L’histoire s’est répétée avec Daesh en Syrie : le site archéologique de Palmyre a été détruit en 2005, paradoxalement par des Syriens eux-mêmes. Ces sites, hérités de civilisations plus anciennes, mettent en scène des idoles, dont la destruction manifeste que l’islam radical ne se reconnaît pas dans cet héritage.
C. ONU, UNESCO et TPI au secours du Mali
Enfin, le cas malien a marqué une nouvelle étape dans l’utilisation du patrimoine comme arme de guerre. En 2012, beaucoup de guerres complexes frontalières se déroulent dans cette zone, mais les terroristes vont également décider de détruire tout un ensemble de tombes et de manuscrits de la ville de Tombouctou, ville qui a connu son âge d’or au XVe et XVIe siècles.
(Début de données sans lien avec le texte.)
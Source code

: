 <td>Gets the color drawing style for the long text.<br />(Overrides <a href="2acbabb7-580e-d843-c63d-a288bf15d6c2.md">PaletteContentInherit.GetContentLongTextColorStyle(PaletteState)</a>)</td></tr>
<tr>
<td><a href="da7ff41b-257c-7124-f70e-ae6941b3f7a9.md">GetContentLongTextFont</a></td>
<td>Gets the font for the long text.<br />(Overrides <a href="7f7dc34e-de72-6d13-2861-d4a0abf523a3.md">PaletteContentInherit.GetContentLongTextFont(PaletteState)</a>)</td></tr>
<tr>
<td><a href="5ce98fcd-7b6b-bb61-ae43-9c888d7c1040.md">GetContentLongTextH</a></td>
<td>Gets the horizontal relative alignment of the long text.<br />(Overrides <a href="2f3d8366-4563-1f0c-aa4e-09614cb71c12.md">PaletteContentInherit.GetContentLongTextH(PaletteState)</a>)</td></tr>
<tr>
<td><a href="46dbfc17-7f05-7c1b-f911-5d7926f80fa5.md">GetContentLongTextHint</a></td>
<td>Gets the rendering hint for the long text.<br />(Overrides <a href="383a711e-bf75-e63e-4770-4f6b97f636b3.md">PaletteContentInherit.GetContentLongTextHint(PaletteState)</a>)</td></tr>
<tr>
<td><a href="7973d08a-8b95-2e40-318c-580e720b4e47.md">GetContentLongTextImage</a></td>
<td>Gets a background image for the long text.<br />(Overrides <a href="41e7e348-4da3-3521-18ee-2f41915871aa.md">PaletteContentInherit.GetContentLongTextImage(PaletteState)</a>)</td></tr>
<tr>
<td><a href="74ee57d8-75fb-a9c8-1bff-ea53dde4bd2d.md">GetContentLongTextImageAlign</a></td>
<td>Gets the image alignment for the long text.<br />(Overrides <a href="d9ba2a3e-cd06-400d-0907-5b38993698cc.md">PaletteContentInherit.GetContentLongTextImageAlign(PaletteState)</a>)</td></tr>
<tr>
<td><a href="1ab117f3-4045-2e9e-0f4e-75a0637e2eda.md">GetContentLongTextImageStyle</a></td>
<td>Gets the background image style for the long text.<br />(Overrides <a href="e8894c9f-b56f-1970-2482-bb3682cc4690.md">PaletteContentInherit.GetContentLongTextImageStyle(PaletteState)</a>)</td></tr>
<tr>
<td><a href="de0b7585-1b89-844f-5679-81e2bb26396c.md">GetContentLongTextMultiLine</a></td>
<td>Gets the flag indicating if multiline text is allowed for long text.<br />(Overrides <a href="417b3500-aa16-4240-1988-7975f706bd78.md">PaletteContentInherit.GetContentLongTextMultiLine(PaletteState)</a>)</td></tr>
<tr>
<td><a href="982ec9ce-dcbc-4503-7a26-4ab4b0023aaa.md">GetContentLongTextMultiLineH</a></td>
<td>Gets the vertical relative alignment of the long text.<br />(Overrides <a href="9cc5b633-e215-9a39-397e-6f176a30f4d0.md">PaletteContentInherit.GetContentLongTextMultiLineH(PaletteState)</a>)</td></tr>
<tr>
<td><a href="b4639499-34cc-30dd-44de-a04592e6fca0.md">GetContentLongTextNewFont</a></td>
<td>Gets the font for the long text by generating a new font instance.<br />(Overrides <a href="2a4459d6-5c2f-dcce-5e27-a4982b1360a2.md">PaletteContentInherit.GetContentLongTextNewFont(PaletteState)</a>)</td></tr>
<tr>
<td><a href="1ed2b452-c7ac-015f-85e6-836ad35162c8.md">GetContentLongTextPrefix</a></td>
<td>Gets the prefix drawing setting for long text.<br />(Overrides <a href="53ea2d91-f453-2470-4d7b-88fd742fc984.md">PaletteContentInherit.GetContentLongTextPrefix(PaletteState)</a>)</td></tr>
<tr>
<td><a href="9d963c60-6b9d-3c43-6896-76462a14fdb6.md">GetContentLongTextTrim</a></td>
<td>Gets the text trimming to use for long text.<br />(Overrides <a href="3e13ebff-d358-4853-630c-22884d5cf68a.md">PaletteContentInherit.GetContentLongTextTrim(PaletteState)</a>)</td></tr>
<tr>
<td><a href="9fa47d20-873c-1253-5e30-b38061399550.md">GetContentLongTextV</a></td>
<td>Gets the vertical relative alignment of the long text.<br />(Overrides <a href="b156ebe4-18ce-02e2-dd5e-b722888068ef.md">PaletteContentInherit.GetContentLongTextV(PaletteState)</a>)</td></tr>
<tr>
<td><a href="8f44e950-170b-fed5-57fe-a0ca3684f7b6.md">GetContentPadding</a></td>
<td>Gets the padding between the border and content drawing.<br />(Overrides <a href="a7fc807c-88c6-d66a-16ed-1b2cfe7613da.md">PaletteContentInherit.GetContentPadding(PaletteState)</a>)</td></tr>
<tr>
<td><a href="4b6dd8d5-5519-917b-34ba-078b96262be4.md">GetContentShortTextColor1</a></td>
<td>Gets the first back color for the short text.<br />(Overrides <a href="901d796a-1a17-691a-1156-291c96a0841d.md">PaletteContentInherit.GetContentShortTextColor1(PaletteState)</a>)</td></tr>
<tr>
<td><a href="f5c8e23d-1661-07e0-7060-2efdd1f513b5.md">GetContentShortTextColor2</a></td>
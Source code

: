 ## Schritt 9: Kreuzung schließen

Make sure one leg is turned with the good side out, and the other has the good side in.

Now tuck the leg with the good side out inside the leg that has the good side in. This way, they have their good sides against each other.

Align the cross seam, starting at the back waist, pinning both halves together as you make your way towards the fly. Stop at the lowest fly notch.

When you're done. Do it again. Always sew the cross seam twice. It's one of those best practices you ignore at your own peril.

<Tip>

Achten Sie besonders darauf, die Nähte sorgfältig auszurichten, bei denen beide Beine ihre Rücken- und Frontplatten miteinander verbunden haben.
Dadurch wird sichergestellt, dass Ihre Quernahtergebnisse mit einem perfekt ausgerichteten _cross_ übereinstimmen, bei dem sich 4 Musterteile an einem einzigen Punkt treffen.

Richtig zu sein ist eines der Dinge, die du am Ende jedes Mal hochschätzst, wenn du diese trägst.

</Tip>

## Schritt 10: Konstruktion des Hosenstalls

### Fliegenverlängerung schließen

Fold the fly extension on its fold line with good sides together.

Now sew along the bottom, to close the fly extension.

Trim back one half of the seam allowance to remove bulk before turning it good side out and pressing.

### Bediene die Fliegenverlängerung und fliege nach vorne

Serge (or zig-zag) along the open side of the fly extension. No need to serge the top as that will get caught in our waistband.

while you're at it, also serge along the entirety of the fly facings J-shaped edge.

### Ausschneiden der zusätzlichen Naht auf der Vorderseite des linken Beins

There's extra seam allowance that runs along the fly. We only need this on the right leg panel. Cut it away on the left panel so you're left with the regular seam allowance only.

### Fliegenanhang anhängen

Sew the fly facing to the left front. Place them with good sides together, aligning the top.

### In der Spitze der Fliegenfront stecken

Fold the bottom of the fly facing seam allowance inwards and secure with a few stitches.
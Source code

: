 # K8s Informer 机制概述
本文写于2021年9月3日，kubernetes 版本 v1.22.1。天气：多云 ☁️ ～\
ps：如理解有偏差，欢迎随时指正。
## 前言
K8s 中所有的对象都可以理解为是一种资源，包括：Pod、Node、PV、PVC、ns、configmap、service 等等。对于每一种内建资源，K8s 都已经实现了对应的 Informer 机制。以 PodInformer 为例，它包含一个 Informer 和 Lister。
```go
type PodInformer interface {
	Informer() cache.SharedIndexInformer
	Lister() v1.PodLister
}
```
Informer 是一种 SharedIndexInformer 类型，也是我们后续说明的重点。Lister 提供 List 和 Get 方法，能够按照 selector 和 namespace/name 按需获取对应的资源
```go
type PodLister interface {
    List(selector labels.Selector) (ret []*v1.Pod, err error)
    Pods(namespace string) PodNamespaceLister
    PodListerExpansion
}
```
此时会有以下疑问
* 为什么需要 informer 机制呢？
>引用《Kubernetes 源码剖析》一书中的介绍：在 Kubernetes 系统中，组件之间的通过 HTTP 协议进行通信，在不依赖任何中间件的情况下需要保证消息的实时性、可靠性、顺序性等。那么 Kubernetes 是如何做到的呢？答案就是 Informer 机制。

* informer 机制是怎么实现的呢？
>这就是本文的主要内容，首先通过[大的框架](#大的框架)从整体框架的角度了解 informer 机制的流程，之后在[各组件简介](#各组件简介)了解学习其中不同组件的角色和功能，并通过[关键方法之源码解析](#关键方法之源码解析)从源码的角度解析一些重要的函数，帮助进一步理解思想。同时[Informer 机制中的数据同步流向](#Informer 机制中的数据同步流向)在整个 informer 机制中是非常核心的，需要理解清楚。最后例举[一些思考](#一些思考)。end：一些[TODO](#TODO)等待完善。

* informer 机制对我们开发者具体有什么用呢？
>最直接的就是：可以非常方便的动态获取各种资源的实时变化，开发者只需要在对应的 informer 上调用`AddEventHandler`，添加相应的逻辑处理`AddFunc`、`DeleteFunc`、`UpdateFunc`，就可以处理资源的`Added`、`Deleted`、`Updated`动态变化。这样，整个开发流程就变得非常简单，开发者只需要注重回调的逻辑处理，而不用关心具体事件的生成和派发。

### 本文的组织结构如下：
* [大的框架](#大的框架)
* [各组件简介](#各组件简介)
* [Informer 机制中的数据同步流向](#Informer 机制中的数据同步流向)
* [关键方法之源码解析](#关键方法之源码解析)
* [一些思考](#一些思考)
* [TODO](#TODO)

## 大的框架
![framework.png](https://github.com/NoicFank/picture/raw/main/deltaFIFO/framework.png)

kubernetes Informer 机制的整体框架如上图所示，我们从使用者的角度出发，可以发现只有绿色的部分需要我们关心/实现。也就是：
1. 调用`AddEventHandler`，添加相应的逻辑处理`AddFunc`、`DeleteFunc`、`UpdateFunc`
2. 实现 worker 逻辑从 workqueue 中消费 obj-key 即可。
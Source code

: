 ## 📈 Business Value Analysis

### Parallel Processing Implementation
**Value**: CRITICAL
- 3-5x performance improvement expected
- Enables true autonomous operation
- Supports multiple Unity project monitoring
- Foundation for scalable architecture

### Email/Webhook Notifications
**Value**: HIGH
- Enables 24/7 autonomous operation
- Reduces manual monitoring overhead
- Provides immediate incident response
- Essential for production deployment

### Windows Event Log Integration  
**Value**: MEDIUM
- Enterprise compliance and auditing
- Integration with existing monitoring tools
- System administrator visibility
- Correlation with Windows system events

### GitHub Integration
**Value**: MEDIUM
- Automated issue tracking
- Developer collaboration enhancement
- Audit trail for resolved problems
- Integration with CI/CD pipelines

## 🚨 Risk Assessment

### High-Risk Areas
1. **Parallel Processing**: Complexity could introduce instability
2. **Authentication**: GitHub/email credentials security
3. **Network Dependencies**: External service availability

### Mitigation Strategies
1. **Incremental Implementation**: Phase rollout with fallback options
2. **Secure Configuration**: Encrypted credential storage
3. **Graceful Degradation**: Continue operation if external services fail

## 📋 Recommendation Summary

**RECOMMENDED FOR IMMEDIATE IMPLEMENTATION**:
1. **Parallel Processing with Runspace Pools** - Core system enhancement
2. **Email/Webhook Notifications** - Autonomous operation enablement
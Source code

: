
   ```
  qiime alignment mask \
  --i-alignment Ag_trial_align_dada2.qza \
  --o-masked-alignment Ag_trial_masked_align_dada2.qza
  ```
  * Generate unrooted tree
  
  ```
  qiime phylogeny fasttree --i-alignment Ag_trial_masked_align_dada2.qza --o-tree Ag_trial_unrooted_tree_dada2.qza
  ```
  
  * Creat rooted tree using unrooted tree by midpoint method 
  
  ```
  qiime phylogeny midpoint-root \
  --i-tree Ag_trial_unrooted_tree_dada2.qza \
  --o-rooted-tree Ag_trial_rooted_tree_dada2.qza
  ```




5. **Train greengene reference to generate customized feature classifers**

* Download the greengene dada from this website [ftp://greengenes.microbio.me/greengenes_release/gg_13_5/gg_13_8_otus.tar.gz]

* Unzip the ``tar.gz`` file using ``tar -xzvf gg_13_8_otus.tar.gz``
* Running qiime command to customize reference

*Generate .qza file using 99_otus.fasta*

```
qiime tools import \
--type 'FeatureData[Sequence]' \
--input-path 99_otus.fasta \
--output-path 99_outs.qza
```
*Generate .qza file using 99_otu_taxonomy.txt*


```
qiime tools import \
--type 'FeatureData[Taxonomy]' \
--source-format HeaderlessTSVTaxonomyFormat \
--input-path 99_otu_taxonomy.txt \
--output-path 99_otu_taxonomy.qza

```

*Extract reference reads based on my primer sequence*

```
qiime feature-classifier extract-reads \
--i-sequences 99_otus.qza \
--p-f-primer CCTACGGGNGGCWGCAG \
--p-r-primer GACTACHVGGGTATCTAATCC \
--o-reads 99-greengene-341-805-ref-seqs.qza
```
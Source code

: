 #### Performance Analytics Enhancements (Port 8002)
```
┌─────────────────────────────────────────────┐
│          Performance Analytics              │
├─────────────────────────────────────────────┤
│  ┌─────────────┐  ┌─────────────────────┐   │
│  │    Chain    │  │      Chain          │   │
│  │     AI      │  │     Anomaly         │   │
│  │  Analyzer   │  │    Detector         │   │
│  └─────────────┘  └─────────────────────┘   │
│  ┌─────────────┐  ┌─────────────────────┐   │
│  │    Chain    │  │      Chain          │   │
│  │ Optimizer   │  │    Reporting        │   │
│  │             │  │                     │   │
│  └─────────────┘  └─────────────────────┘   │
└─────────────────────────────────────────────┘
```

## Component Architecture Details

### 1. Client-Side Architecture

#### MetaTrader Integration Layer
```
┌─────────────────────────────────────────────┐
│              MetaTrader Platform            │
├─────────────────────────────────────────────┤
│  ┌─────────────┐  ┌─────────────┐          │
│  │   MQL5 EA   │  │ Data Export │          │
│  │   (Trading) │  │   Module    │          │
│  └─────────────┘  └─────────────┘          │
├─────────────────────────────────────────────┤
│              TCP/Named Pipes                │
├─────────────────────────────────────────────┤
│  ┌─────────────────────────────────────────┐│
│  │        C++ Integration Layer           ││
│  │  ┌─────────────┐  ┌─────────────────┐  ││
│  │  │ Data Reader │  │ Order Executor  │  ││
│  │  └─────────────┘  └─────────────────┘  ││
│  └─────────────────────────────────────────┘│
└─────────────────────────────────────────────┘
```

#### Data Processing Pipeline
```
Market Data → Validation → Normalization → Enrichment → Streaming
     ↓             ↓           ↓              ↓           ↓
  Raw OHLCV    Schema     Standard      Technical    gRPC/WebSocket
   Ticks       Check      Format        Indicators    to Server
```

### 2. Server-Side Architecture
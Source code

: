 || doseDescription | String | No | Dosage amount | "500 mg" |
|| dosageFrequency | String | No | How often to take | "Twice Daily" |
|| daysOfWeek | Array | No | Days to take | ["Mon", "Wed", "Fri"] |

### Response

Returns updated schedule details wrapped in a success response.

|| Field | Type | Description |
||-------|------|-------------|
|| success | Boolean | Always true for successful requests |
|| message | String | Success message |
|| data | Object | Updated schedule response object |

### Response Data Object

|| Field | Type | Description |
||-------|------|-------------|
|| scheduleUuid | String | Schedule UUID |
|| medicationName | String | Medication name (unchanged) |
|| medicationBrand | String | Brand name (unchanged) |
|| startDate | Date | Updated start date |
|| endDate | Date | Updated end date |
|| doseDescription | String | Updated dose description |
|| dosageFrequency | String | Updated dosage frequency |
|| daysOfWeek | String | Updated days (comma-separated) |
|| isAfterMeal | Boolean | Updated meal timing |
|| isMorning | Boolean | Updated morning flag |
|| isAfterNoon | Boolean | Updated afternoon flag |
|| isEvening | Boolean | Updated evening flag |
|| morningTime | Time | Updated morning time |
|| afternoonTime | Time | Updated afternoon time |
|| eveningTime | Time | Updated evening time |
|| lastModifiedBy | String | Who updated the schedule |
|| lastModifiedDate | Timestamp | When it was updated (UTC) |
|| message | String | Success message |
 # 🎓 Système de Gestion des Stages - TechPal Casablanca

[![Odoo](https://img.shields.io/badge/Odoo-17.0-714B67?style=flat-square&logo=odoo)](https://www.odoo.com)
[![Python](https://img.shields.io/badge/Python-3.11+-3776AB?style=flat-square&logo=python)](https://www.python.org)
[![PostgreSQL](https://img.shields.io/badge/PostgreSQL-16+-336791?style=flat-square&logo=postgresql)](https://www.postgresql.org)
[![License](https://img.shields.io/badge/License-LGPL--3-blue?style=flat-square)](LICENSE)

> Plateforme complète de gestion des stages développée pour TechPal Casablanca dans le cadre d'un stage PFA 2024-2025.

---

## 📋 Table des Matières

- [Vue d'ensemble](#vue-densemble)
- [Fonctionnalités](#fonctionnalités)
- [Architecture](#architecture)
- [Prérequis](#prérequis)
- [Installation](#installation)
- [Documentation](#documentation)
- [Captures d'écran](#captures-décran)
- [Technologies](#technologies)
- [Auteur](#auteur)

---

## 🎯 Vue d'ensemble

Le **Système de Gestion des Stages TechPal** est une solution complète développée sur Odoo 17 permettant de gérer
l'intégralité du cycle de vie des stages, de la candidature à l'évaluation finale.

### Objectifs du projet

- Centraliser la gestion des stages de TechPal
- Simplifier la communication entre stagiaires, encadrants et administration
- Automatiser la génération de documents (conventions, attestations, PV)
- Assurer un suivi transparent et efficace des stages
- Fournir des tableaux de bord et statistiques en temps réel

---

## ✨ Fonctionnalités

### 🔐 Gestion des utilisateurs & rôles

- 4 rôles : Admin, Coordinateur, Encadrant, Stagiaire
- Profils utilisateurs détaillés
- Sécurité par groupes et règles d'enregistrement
Cette ville était connue comme centre du commerce caravanier et comme centre de l’islam intellectuel, ce qui explique la présence de ces bibliothèques, écoles et manuscrits.
La destruction de cet héritage (qui s’intégrait dans le contexte d’une guerre générale au Mali dans laquelle la France est intervenue sous mandat de l’ONU) a transformé les objectifs de l’ONU, qui, pour la première fois, face à ces déprédations, a intégré à sa mission de maintien de la paix, l’Unesco (chargé de la culture) et le Tribunal pénal international. Les personnes arrêtées et jugées responsables de ces actes ont été accusés de crimes de guerre culturels. Cette notion très forte est donc née à l’occasion du conflit malien pour montrer la condamnation de la communauté internationale au sujet de la destruction de ce qui constitue le passé mais aussi l’avenir des populations, qui sans héritage de leur civilisation, ne peuvent plus se reconnaître, s’identifier et avoir des projets d’avenir.